Я знала и так, что моё зеркало уже давно кривое: смотрю в него и вижу себя с искажённым верхом, маму – с деформированным низом – наши отношения, которых нет. А как исправить кривое изображение, не знаю. Разве что завесить зеркало? А может, долго в него смотреть влюблёнными глазами?
Я всё пыталась понять, как, прожив вместе с ней долгую жизнь, я не сохранила ни одного воспоминания о том, что мы что-то делаем вместе с мамой: читаем, готовим, шьём, гуляем, развлекаемся. Её практически нет и на моих детских фото – там я с няней и с папой. Её правда не было в моей жизни или моя коварная память эти счастливые моменты вычеркнула?

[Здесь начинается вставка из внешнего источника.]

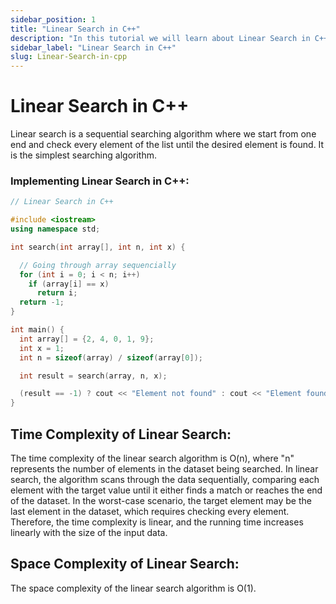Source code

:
 ```yaml
---
sidebar_position: 1
title: "Linear Search in C++"
description: "In this tutorial we will learn about Linear Search in C++."
sidebar_label: "Linear Search in C++"
slug: Linear-Search-in-cpp
---
```


# Linear Search in C++
Linear search is a sequential searching algorithm where we start from one end and check every element of the list until the desired element is found. It is the simplest searching algorithm.


### Implementing Linear Search in C++:
```cpp
// Linear Search in C++

#include <iostream>
using namespace std;

int search(int array[], int n, int x) {

  // Going through array sequencially
  for (int i = 0; i < n; i++)
    if (array[i] == x)
      return i;
  return -1;
}

int main() {
  int array[] = {2, 4, 0, 1, 9};
  int x = 1;
  int n = sizeof(array) / sizeof(array[0]);

  int result = search(array, n, x);

  (result == -1) ? cout << "Element not found" : cout << "Element found at index: " << result;
} 
```

## Time Complexity of Linear Search:
The time complexity of the linear search algorithm is O(n), where "n" represents the number of elements in the dataset being searched. In linear search, the algorithm scans through the data sequentially, comparing each element with the target value until it either finds a match or reaches the end of the dataset. In the worst-case scenario, the target element may be the last element in the dataset, which requires checking every element. Therefore, the time complexity is linear, and the running time increases linearly with the size of the input data.

## Space Complexity of Linear Search:
The space complexity of the linear search algorithm is O(1).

– Мама, а ты меня когда-нибудь брала с собой отдыхать?
– Конечно. Мы вместе ездили в Тарту, когда тебе было лет пятнадцать. Не помнишь? Все две недели шёл дождь, и мы промокли в бунгало.
– Помню, да, кажется, мы в электричке Тарту – Таллин катались, чтоб обсушиться и согреться.
– Да, плохое было лето в тот год. И сырость, и холод просто убивали. Помнишь, на рынке в Таллине тебе пончо понравилось, ты попросила купить, но у меня лишних денег не было, а ты так расстроилась и плакала горько и безутешно, смешная, хоть уже большой девочкой была.
– Я плакала не оттого, что ты мне её не купила, а от стыда, что попросила. Я это хорошо помню…
Оказывается, были общие воспоминания, правда, не те, которые хотелось бы хранить. Может, поэтому и казалось, что их нет. Ведь всё неприятное наша гуманная память умеет вытеснять.
– Когда ты болела, я приезжала к тебе в больницу, стояла под окном палаты и думала: если ты умрёшь, хоронить ли тебя с бриллиантовым кольцом, которое тебе бабушка на шестнадцатилетие подарила, или без. Представляешь?
– Ты мне уже это рассказывала…
Оказывается, и это я помнила, хоть так и не смогла понять, как это вообще можно было произнести. Вслух. Дочери.
– Можно, – говорит на приличном английском буддийский монах в тайском лесном монастыре.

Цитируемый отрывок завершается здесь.